In this talk, I will introduce an empirical approach for the analysis of linguistic variation based on information-theoretic principles and discuss implications for research within literary studies.

Linguistic variation offers a set of encoding options from the linguistic system that allow us to modulate information based on linguistic and extra-linguistic (e.g. time, register, social variable) contextual needs. Through language use, we can directly observe linguistic choices in (linguistic and extra-linguistic) context and analyze variation across contexts. 

Adopting an information-theoretic approach, we ask (1) how much two different language uses diverge from one another, (2) what is typical of a particular language use in comparison to another, and (3) how variation allows for the modulation of informational content at different linguistic levels and across contexts.

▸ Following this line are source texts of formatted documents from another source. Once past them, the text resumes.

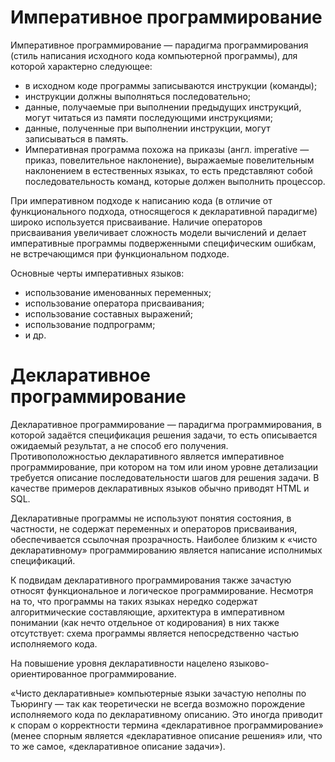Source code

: # Императивное программирование

Императивное программирование — парадигма программирования (стиль написания исходного кода компьютерной программы), для которой характерно следующее:

- в исходном коде программы записываются инструкции (команды);
- инструкции должны выполняться последовательно;
- данные, получаемые при выполнении предыдущих инструкций, могут читаться из памяти последующими инструкциями;
- данные, полученные при выполнении инструкции, могут записываться в память.
- Императивная программа похожа на приказы (англ. imperative — приказ, повелительное наклонение), выражаемые повелительным наклонением в естественных языках, то есть представляют собой последовательность команд, которые должен выполнить процессор.

При императивном подходе к написанию кода (в отличие от функционального подхода, относящегося к декларативной парадигме) широко используется присваивание. Наличие операторов присваивания увеличивает сложность модели вычислений и делает императивные программы подверженными специфическим ошибкам, не встречающимся при функциональном подходе.

Основные черты императивных языков:

- использование именованных переменных;
- использование оператора присваивания;
- использование составных выражений;
- использование подпрограмм;
- и др.

# Декларативное программирование

Декларативное программирование — парадигма программирования, в которой задаётся спецификация решения задачи, то есть описывается ожидаемый результат, а не способ его получения. Противоположностью декларативного является императивное программирование, при котором на том или ином уровне детализации требуется описание последовательности шагов для решения задачи. В качестве примеров декларативных языков обычно приводят HTML и SQL.

Декларативные программы не используют понятия состояния, в частности, не содержат переменных и операторов присваивания, обеспечивается ссылочная прозрачность. Наиболее близким к «чисто декларативному» программированию является написание исполнимых спецификаций.

К подвидам декларативного программирования также зачастую относят функциональное и логическое программирование. Несмотря на то, что программы на таких языках нередко содержат алгоритмические составляющие, архитектура в императивном понимании (как нечто отдельное от кодирования) в них также отсутствует: схема программы является непосредственно частью исполняемого кода.

На повышение уровня декларативности нацелено языково-ориентированное программирование.

«Чисто декларативные» компьютерные языки зачастую неполны по Тьюрингу — так как теоретически не всегда возможно порождение исполняемого кода по декларативному описанию. Это иногда приводит к спорам о корректности термина «декларативное программирование» (менее спорным является «декларативное описание решения» или, что то же самое, «декларативное описание задачи»).
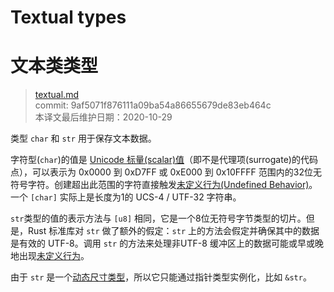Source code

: # Textual types
# 文本类类型

>[textual.md](https://github.com/rust-lang/reference/blob/master/src/types/textual.md)\
>commit: 9af5071f876111a09ba54a86655679de83eb464c \
>本译文最后维护日期：2020-10-29

类型 `char` 和 `str` 用于保存文本数据。

字符型(`char`)的值是 [Unicode 标量(scalar)值][Unicode scalar value]（即不是代理项(surrogate)的代码点），可以表示为 0x0000 到 0xD7FF 或 0xE000 到 0x10FFFF 范围内的32位无符号字符。创建超出此范围的字符直接触发[未定义行为(Undefined Behavior)][Undefined Behavior]。一个 `[char]` 实际上是长度为1的 UCS-4 / UTF-32 字符串。

`str`类型的值的表示方法与 `[u8]` 相同，它是一个8位无符号字节类型的切片。但是，Rust 标准库对 `str` 做了额外的假定：`str` 上的方法会假定并确保其中的数据是有效的 UTF-8。调用 `str` 的方法来处理非UTF-8 缓冲区上的数据可能或早或晚地出现[未定义行为][Undefined Behavior]。

由于 `str` 是一个[动态尺寸类型][dynamically sized type]，所以它只能通过指针类型实例化，比如 `&str`。

[Unicode scalar value]: http://www.unicode.org/glossary/#unicode_scalar_value
[Undefined Behavior]: https://doc.rust-lang.org/behavior-considered-undefined.md
[dynamically sized type]: https://doc.rust-lang.org/dynamically-sized-types.md

<!-- 2020-11-3 -->
<!-- checked -->
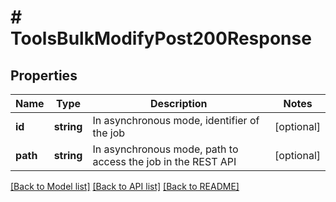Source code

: # # ToolsBulkModifyPost200Response

## Properties

Name | Type | Description | Notes
------------ | ------------- | ------------- | -------------
**id** | **string** | In asynchronous mode, identifier of the job | [optional]
**path** | **string** | In asynchronous mode, path to access the job in the REST API | [optional]

[[Back to Model list]](../../README.md#models) [[Back to API list]](../../README.md#endpoints) [[Back to README]](../../README.md)
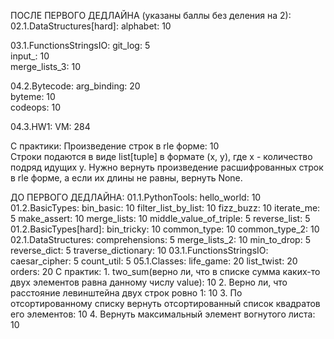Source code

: ПОСЛЕ ПЕРВОГО ДЕДЛАЙНА (указаны баллы без деления на 2):
02.1.DataStructures[hard]:
	alphabet: 10  
	
03.1.FunctionsStringsIO:
	git_log: 5  
	input_: 10  
	merge_lists_3: 10  
	
04.2.Bytecode:
	arg_binding: 20  
	byteme: 10  
	codeops: 10  

04.3.HW1:
	VM: 284  

С практики:
	Произведение строк в rle форме: 10  
	Строки подаются в виде list[tuple] в формате (x, y), где x - количество подряд идущих у. Нужно вернуть произведение расшифрованных строк в rle форме,
	а если их длины не равны, вернуть None.  



ДО ПЕРВОГО ДЕДЛАЙНА:
01.1.PythonTools:
	hello_world: 10
01.2.BasicTypes:
	bin_basic: 10
	filter_list_by_list: 10
	fizz_buzz: 10
	iterate_me: 5
	make_assert: 10
	merge_lists: 10
	middle_value_of_triple: 5
	reverse_list: 5
01.2.BasicTypes[hard]:
	bin_tricky: 10
	common_type: 10
	common_type_2: 10
02.1.DataStructures:
	comprehensions: 5
	merge_lists_2: 10
	min_to_drop: 5
	reverse_dict: 5
	traverse_dictionary: 10
03.1.FunctionsStringsIO:
	caesar_cipher: 5
	count_util: 5
05.1.Classes:
	life_game: 20
	list_twist: 20
	orders: 20
С практик:
	1. two_sum(верно ли, что в списке сумма каких-то двух элементов равна данному числу value): 10
	2. Верно ли, что расстояние левинштейна двух строк ровно 1: 10
	3. По отсортированному списку вернуть отсортированный список квадратов его элементов: 10
	4. Вернуть максимальный элемент вогнутого листа: 10





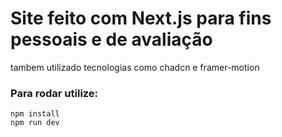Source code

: # Site feito com Next.js para fins pessoais e de avaliação

tambem utilizado tecnologias como chadcn e framer-motion

### Para rodar utilize:
    npm install
    npm run dev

To seek answers for (1) and (2), we use the notion of divergence, measured by relative entropy (Kullback-Leibler 1951, Fankhauser et al. 2014). Divergence allows us to compare probability distributions of linguistic features (words, grammatical units, etc.) based on extra-linguistic context (time, authors, registers). Typical linguistic features are determined by how much features contribute to a divergence in a comparison.

Moreover, considering variation to be beneficial for communication, it is assumed that linguistic choices allow us to modulate the informational content of a message according to particular contextual needs. But how is this achieved (see (3) above)? Evidence has shown that the amount of information of a message as well as processing and production effort might influence a particular choice. Assuming language users to be rational, as producers they aim to get a particular message across with adequate effort (i.e. not exceeding their production effort). Language users as comprehenders want a message to be informative in a way that is understandable to them (i.e. not exceeding a certain limit of their processing capacity) (cf. Grice 1975 on the maxim of quantity, De Beaugrande and Dressler 1981 on informativity). In fact, several studies considering different linguistic levels have shown that language producers aim to evenly distribute information over a message (Jaeger and Levy 2007, Genzel and Charniak 2002, Aylett and Turk 2004). The notion of informativity is measured by surprisal, i.e. predictability of linguistic units (e.g. words) in linguistic context (e.g. preceding words). Surprisal is measured in bits of information, i.e. the higher the surprisal, the higher the amount of information of that unit in a particular context. By analyzing surprisal profiles of particular linguistic units in linguistic context (cf. Degaetano-Ortlieb and Teich 2019 on scientific articles) or across extra-linguistic contexts (cf. Degaetano-Ortlieb and Piper 2019 on literary research articles), we aim to better understand how variation helps the modulation of informational content according to contextual needs.  

In a final discussion, I would like to highlight the possible application of the analysis of linguistic variation based on information-theoretical principles for research within literary studies.